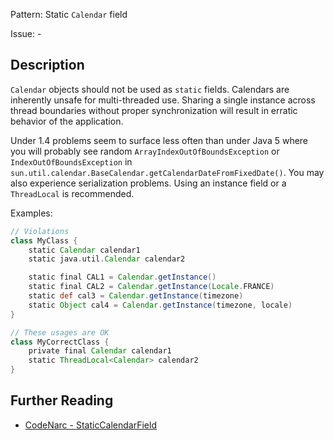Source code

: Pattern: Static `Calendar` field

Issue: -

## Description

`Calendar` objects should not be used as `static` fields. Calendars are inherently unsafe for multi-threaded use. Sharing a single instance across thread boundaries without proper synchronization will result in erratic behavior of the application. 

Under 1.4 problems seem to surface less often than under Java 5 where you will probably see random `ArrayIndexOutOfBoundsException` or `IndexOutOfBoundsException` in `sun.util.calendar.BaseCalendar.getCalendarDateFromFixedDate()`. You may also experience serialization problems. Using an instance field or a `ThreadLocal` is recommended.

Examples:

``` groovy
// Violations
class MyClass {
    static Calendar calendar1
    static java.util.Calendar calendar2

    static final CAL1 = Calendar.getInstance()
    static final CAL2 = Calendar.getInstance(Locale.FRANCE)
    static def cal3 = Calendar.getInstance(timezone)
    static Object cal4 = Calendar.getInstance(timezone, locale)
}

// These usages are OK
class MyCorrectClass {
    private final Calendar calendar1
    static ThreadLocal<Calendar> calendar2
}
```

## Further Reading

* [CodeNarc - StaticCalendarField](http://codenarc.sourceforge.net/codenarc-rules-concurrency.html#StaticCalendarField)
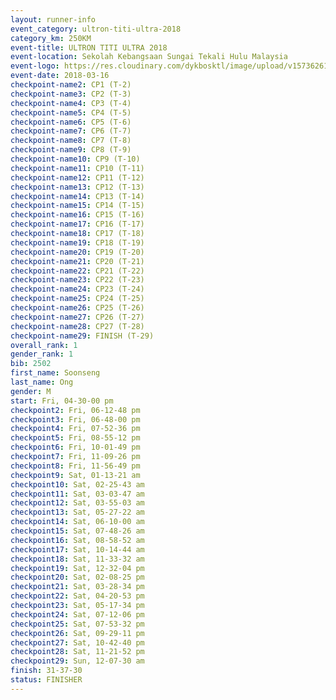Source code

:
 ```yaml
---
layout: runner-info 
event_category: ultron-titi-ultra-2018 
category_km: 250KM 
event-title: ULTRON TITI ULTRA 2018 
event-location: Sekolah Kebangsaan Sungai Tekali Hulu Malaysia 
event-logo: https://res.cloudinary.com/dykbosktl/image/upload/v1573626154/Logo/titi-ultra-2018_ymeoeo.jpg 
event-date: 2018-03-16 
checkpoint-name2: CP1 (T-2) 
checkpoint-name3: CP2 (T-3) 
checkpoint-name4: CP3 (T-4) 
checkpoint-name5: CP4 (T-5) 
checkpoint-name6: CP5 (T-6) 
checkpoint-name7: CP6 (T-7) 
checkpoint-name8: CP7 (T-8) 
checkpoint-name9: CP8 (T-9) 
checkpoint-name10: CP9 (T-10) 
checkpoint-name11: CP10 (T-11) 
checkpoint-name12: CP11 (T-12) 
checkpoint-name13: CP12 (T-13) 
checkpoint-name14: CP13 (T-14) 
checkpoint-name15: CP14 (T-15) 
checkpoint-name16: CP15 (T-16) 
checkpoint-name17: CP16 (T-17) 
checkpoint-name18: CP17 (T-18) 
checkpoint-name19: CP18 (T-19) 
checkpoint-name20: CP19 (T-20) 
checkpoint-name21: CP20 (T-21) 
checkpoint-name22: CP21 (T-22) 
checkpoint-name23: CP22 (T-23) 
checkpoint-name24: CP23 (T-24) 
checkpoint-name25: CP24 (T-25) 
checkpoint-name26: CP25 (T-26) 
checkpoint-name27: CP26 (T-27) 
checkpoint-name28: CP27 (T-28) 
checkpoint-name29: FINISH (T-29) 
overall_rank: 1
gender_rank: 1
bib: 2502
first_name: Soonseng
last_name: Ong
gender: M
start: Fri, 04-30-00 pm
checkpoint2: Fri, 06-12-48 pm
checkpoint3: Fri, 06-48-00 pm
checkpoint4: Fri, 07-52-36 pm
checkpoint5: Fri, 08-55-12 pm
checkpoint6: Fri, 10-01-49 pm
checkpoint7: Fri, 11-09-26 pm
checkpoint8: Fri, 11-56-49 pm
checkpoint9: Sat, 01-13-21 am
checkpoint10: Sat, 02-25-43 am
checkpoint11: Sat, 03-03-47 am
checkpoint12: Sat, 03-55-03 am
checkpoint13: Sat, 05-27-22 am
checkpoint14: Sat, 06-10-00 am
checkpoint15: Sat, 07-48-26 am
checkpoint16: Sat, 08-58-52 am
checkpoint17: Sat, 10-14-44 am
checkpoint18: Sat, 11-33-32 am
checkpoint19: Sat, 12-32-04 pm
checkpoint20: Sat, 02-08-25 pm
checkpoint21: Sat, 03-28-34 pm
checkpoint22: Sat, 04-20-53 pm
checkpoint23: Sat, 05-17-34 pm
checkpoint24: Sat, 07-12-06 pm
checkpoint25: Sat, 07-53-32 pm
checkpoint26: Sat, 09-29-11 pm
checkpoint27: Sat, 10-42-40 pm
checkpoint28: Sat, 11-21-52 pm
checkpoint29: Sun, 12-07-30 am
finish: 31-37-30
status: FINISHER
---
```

:::

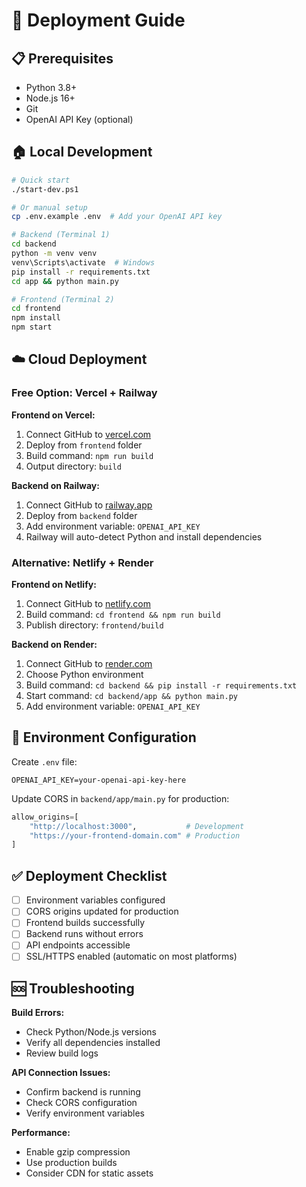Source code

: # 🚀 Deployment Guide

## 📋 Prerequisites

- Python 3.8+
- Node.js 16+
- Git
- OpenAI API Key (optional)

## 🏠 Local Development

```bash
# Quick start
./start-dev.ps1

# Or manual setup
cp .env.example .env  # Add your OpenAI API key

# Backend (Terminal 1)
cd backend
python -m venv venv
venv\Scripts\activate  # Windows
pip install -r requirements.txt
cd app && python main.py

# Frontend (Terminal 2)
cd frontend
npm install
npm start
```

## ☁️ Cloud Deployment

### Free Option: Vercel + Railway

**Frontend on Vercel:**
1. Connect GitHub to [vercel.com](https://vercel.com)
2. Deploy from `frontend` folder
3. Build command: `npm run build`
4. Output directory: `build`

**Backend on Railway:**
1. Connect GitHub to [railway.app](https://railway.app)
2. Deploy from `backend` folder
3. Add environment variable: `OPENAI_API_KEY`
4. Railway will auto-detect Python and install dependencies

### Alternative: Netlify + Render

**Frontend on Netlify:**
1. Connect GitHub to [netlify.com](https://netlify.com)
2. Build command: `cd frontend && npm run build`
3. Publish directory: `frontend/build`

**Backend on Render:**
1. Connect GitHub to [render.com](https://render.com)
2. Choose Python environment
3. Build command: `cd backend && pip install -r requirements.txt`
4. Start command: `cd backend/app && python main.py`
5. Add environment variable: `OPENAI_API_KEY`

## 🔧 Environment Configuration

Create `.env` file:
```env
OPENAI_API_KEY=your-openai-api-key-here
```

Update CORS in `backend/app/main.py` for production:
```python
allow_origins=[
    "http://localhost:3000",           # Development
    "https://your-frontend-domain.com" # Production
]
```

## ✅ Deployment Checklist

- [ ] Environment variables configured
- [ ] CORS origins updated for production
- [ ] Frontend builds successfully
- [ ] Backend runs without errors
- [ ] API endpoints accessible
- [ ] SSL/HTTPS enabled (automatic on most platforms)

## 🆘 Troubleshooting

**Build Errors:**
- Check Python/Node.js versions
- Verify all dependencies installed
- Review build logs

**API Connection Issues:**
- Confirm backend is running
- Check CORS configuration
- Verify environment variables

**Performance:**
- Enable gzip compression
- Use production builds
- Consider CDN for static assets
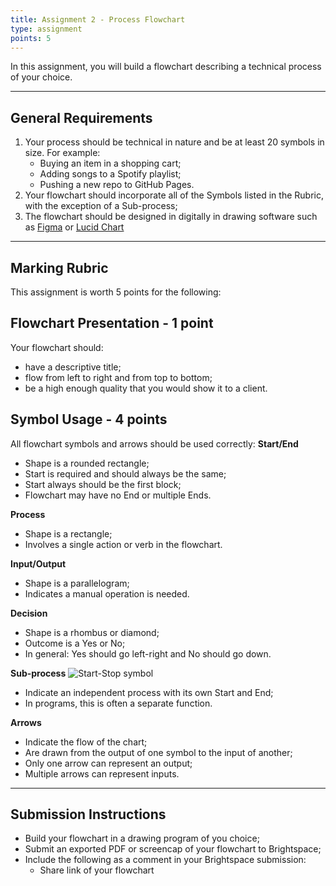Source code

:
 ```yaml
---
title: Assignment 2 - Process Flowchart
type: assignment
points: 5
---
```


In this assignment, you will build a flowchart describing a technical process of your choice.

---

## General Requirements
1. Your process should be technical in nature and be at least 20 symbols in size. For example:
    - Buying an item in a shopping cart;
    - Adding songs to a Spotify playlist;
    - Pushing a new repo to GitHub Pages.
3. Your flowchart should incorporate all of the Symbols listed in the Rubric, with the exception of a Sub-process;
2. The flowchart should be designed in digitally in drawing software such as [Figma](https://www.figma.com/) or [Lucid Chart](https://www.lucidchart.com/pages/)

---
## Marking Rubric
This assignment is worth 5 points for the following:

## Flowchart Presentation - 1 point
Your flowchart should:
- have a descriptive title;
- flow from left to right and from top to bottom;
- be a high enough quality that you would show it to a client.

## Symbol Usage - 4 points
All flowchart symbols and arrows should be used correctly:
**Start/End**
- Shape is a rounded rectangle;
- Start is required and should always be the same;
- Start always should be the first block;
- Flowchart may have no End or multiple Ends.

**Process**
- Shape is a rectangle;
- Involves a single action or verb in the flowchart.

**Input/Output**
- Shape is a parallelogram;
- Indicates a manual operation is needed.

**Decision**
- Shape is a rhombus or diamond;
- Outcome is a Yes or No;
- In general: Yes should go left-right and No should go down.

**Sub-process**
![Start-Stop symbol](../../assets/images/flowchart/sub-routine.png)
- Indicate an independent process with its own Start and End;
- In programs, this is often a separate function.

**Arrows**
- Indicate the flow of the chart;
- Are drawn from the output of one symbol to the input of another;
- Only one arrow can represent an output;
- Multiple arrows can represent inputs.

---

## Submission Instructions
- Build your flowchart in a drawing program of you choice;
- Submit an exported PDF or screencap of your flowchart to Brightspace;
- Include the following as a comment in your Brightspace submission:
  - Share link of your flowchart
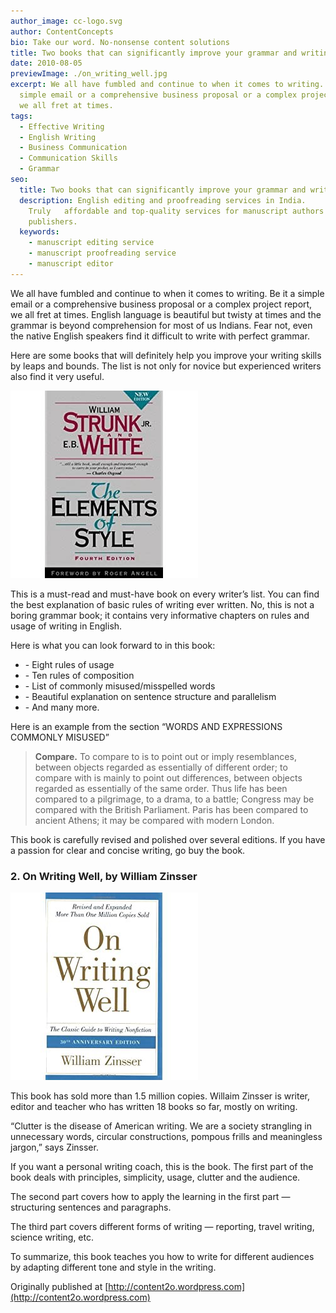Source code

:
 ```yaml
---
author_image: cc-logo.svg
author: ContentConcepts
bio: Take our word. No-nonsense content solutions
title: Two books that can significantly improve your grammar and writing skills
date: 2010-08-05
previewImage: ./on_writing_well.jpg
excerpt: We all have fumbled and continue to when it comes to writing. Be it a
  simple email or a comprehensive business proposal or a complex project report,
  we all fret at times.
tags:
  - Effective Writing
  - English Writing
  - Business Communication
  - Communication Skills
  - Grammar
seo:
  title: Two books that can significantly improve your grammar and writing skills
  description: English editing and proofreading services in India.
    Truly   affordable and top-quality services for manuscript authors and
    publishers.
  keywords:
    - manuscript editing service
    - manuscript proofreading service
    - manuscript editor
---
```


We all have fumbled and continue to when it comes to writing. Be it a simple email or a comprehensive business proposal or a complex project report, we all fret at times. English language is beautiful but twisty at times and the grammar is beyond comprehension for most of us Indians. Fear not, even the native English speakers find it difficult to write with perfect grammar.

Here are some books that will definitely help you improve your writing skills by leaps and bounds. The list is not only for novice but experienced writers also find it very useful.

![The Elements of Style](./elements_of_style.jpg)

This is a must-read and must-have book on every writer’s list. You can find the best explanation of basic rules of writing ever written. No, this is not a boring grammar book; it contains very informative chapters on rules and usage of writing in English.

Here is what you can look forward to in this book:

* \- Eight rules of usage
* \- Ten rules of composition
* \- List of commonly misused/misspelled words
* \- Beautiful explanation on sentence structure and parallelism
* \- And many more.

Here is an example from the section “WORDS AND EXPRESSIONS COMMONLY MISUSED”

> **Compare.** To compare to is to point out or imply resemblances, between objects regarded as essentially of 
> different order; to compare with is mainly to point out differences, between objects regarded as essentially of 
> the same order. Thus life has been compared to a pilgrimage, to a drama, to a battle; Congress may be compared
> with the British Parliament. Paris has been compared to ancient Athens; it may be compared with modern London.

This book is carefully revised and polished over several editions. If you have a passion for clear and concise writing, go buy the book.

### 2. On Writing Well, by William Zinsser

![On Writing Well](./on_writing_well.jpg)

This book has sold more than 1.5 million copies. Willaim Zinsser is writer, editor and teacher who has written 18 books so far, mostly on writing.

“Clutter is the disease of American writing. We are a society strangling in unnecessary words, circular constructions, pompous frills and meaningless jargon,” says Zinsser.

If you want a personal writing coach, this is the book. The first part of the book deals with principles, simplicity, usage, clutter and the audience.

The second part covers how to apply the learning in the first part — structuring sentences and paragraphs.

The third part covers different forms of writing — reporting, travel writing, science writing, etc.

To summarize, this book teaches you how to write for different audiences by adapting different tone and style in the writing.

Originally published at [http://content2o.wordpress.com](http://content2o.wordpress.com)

:::

§ **EXERCISE DETAILS**:
Above are records with pictures. Reproduce exactly only the lines from the line with "- Check CORS configuration" through the line with "- Buying an item in a shopping cart;", both ends included, and leave the pictures out.

§ **RESPONSE FOR THIS EXERCISE**:
- Check CORS configuration
- Verify environment variables

**Performance:**
- Enable gzip compression
- Use production builds
- Consider CDN for static assets
Source code

:
 ```yaml
---
title: Assignment 2 - Process Flowchart
type: assignment
points: 5
---
```


In this assignment, you will build a flowchart describing a technical process of your choice.

---

## General Requirements
1. Your process should be technical in nature and be at least 20 symbols in size. For example:
    - Buying an item in a shopping cart;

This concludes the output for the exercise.